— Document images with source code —
· · ·

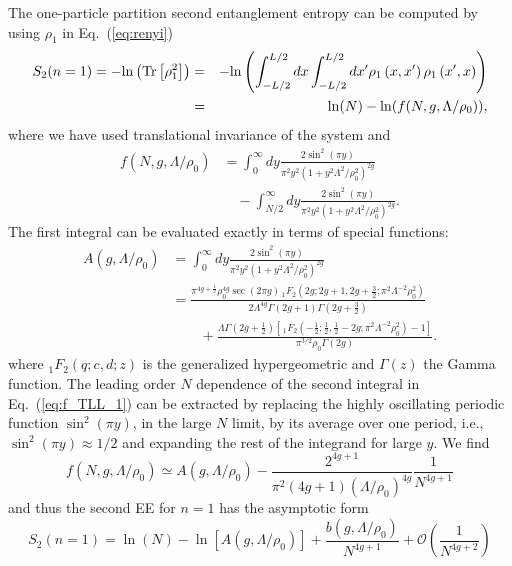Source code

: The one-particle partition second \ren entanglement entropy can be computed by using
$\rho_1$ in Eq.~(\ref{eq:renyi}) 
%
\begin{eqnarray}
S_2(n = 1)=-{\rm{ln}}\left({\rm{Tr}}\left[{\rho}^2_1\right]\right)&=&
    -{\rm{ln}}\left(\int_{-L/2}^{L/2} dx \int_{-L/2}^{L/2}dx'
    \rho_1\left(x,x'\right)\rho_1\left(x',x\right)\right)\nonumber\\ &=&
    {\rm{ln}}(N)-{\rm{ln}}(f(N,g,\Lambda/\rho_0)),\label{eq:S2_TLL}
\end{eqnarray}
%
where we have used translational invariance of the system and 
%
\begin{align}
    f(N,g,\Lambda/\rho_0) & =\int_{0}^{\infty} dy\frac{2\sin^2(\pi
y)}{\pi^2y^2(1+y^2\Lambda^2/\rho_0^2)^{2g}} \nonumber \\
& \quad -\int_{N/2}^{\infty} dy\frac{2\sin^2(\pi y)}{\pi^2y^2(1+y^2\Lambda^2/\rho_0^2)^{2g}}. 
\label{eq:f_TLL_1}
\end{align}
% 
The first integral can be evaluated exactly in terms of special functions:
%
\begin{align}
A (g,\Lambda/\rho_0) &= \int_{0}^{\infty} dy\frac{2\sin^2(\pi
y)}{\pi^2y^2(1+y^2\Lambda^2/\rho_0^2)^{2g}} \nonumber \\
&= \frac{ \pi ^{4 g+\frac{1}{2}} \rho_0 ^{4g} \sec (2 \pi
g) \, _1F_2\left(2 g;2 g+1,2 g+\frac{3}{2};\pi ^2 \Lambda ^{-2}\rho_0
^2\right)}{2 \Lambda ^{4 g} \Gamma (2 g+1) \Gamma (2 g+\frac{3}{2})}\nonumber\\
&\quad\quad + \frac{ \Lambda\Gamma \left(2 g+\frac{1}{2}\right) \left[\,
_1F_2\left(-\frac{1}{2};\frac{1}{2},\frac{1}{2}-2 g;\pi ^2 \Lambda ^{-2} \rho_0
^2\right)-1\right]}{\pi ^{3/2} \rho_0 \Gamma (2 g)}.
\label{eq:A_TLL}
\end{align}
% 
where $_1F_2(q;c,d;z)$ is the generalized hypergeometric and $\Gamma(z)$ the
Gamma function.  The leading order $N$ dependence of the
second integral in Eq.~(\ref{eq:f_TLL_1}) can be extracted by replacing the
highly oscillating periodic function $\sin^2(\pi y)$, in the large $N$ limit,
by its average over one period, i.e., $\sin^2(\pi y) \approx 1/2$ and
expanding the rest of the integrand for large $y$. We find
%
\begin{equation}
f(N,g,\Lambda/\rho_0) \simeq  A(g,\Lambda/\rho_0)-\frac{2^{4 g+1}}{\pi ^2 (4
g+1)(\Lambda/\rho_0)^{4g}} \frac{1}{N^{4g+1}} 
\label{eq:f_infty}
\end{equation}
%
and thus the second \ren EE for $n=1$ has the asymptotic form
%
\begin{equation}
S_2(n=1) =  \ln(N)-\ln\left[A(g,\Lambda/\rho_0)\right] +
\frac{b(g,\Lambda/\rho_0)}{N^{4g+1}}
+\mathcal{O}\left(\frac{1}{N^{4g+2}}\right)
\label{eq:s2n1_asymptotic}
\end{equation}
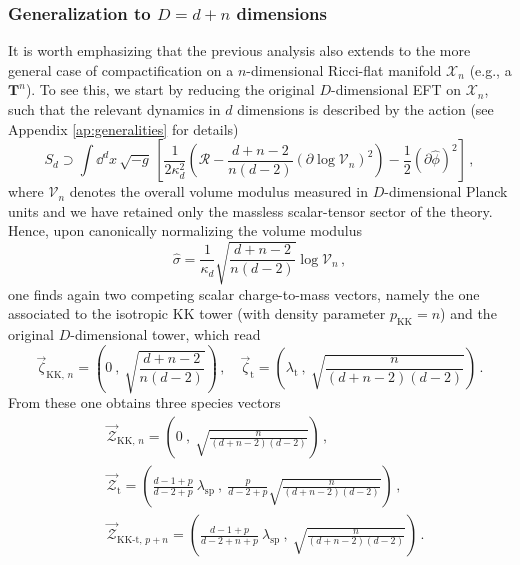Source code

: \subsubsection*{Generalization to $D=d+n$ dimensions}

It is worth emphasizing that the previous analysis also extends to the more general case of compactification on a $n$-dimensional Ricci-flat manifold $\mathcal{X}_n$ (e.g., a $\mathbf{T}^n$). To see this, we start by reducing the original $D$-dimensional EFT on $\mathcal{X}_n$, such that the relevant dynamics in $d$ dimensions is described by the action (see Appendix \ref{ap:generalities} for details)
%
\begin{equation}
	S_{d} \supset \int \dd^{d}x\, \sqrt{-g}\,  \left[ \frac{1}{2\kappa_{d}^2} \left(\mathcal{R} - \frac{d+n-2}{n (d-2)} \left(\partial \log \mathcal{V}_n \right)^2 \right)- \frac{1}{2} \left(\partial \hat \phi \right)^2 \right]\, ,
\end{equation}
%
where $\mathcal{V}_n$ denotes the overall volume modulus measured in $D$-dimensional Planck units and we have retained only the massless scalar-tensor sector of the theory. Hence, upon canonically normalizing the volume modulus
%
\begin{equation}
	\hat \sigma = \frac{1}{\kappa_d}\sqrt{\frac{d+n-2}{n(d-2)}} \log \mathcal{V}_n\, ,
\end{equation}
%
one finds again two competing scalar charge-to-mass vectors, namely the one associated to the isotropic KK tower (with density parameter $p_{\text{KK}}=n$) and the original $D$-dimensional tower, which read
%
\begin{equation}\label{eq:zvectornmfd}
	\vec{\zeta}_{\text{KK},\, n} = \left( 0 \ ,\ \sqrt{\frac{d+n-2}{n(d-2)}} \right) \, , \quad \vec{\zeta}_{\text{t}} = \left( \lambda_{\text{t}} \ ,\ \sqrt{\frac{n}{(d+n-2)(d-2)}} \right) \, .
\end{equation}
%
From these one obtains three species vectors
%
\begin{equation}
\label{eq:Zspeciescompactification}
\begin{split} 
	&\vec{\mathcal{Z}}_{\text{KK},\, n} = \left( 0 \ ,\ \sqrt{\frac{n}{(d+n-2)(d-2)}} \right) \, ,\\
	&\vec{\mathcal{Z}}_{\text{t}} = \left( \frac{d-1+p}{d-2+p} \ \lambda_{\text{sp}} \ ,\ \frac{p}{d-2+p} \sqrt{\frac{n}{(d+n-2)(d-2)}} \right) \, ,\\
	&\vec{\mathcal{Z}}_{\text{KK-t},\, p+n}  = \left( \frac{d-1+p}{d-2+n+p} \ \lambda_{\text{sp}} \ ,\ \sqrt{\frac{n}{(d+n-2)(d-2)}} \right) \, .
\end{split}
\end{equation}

· · ·

— Your objective —
Omit the pictures, then give all the lines above again exactly.

— Answer box —
Source code

: The one-particle partition second \ren entanglement entropy can be computed by using
$\rho_1$ in Eq.~(\ref{eq:renyi}) 
%
\begin{eqnarray}
S_2(n = 1)=-{\rm{ln}}\left({\rm{Tr}}\left[{\rho}^2_1\right]\right)&=&
    -{\rm{ln}}\left(\int_{-L/2}^{L/2} dx \int_{-L/2}^{L/2}dx'
    \rho_1\left(x,x'\right)\rho_1\left(x',x\right)\right)\nonumber\\ &=&
    {\rm{ln}}(N)-{\rm{ln}}(f(N,g,\Lambda/\rho_0)),\label{eq:S2_TLL}
\end{eqnarray}
%
where we have used translational invariance of the system and 
%
\begin{align}
    f(N,g,\Lambda/\rho_0) & =\int_{0}^{\infty} dy\frac{2\sin^2(\pi
y)}{\pi^2y^2(1+y^2\Lambda^2/\rho_0^2)^{2g}} \nonumber \\
& \quad -\int_{N/2}^{\infty} dy\frac{2\sin^2(\pi y)}{\pi^2y^2(1+y^2\Lambda^2/\rho_0^2)^{2g}}. 
\label{eq:f_TLL_1}
\end{align}
% 
The first integral can be evaluated exactly in terms of special functions:
%
\begin{align}
A (g,\Lambda/\rho_0) &= \int_{0}^{\infty} dy\frac{2\sin^2(\pi
y)}{\pi^2y^2(1+y^2\Lambda^2/\rho_0^2)^{2g}} \nonumber \\
&= \frac{ \pi ^{4 g+\frac{1}{2}} \rho_0 ^{4g} \sec (2 \pi
g) \, _1F_2\left(2 g;2 g+1,2 g+\frac{3}{2};\pi ^2 \Lambda ^{-2}\rho_0
^2\right)}{2 \Lambda ^{4 g} \Gamma (2 g+1) \Gamma (2 g+\frac{3}{2})}\nonumber\\
&\quad\quad + \frac{ \Lambda\Gamma \left(2 g+\frac{1}{2}\right) \left[\,
_1F_2\left(-\frac{1}{2};\frac{1}{2},\frac{1}{2}-2 g;\pi ^2 \Lambda ^{-2} \rho_0
^2\right)-1\right]}{\pi ^{3/2} \rho_0 \Gamma (2 g)}.
\label{eq:A_TLL}
\end{align}
% 
where $_1F_2(q;c,d;z)$ is the generalized hypergeometric and $\Gamma(z)$ the
Gamma function.  The leading order $N$ dependence of the
second integral in Eq.~(\ref{eq:f_TLL_1}) can be extracted by replacing the
highly oscillating periodic function $\sin^2(\pi y)$, in the large $N$ limit,
by its average over one period, i.e., $\sin^2(\pi y) \approx 1/2$ and
expanding the rest of the integrand for large $y$. We find
%
\begin{equation}
f(N,g,\Lambda/\rho_0) \simeq  A(g,\Lambda/\rho_0)-\frac{2^{4 g+1}}{\pi ^2 (4
g+1)(\Lambda/\rho_0)^{4g}} \frac{1}{N^{4g+1}} 
\label{eq:f_infty}
\end{equation}
%
and thus the second \ren EE for $n=1$ has the asymptotic form
%
\begin{equation}
S_2(n=1) =  \ln(N)-\ln\left[A(g,\Lambda/\rho_0)\right] +
\frac{b(g,\Lambda/\rho_0)}{N^{4g+1}}
+\mathcal{O}\left(\frac{1}{N^{4g+2}}\right)
\label{eq:s2n1_asymptotic}
\end{equation}
Source code

: \subsubsection*{Generalization to $D=d+n$ dimensions}

It is worth emphasizing that the previous analysis also extends to the more general case of compactification on a $n$-dimensional Ricci-flat manifold $\mathcal{X}_n$ (e.g., a $\mathbf{T}^n$). To see this, we start by reducing the original $D$-dimensional EFT on $\mathcal{X}_n$, such that the relevant dynamics in $d$ dimensions is described by the action (see Appendix \ref{ap:generalities} for details)
%
\begin{equation}
	S_{d} \supset \int \dd^{d}x\, \sqrt{-g}\,  \left[ \frac{1}{2\kappa_{d}^2} \left(\mathcal{R} - \frac{d+n-2}{n (d-2)} \left(\partial \log \mathcal{V}_n \right)^2 \right)- \frac{1}{2} \left(\partial \hat \phi \right)^2 \right]\, ,
\end{equation}
%
where $\mathcal{V}_n$ denotes the overall volume modulus measured in $D$-dimensional Planck units and we have retained only the massless scalar-tensor sector of the theory. Hence, upon canonically normalizing the volume modulus
%
\begin{equation}
	\hat \sigma = \frac{1}{\kappa_d}\sqrt{\frac{d+n-2}{n(d-2)}} \log \mathcal{V}_n\, ,
\end{equation}
%
one finds again two competing scalar charge-to-mass vectors, namely the one associated to the isotropic KK tower (with density parameter $p_{\text{KK}}=n$) and the original $D$-dimensional tower, which read
%
\begin{equation}\label{eq:zvectornmfd}
	\vec{\zeta}_{\text{KK},\, n} = \left( 0 \ ,\ \sqrt{\frac{d+n-2}{n(d-2)}} \right) \, , \quad \vec{\zeta}_{\text{t}} = \left( \lambda_{\text{t}} \ ,\ \sqrt{\frac{n}{(d+n-2)(d-2)}} \right) \, .
\end{equation}
%
From these one obtains three species vectors
%
\begin{equation}
\label{eq:Zspeciescompactification}
\begin{split} 
	&\vec{\mathcal{Z}}_{\text{KK},\, n} = \left( 0 \ ,\ \sqrt{\frac{n}{(d+n-2)(d-2)}} \right) \, ,\\
	&\vec{\mathcal{Z}}_{\text{t}} = \left( \frac{d-1+p}{d-2+p} \ \lambda_{\text{sp}} \ ,\ \frac{p}{d-2+p} \sqrt{\frac{n}{(d+n-2)(d-2)}} \right) \, ,\\
	&\vec{\mathcal{Z}}_{\text{KK-t},\, p+n}  = \left( \frac{d-1+p}{d-2+n+p} \ \lambda_{\text{sp}} \ ,\ \sqrt{\frac{n}{(d+n-2)(d-2)}} \right) \, .
\end{split}
\end{equation}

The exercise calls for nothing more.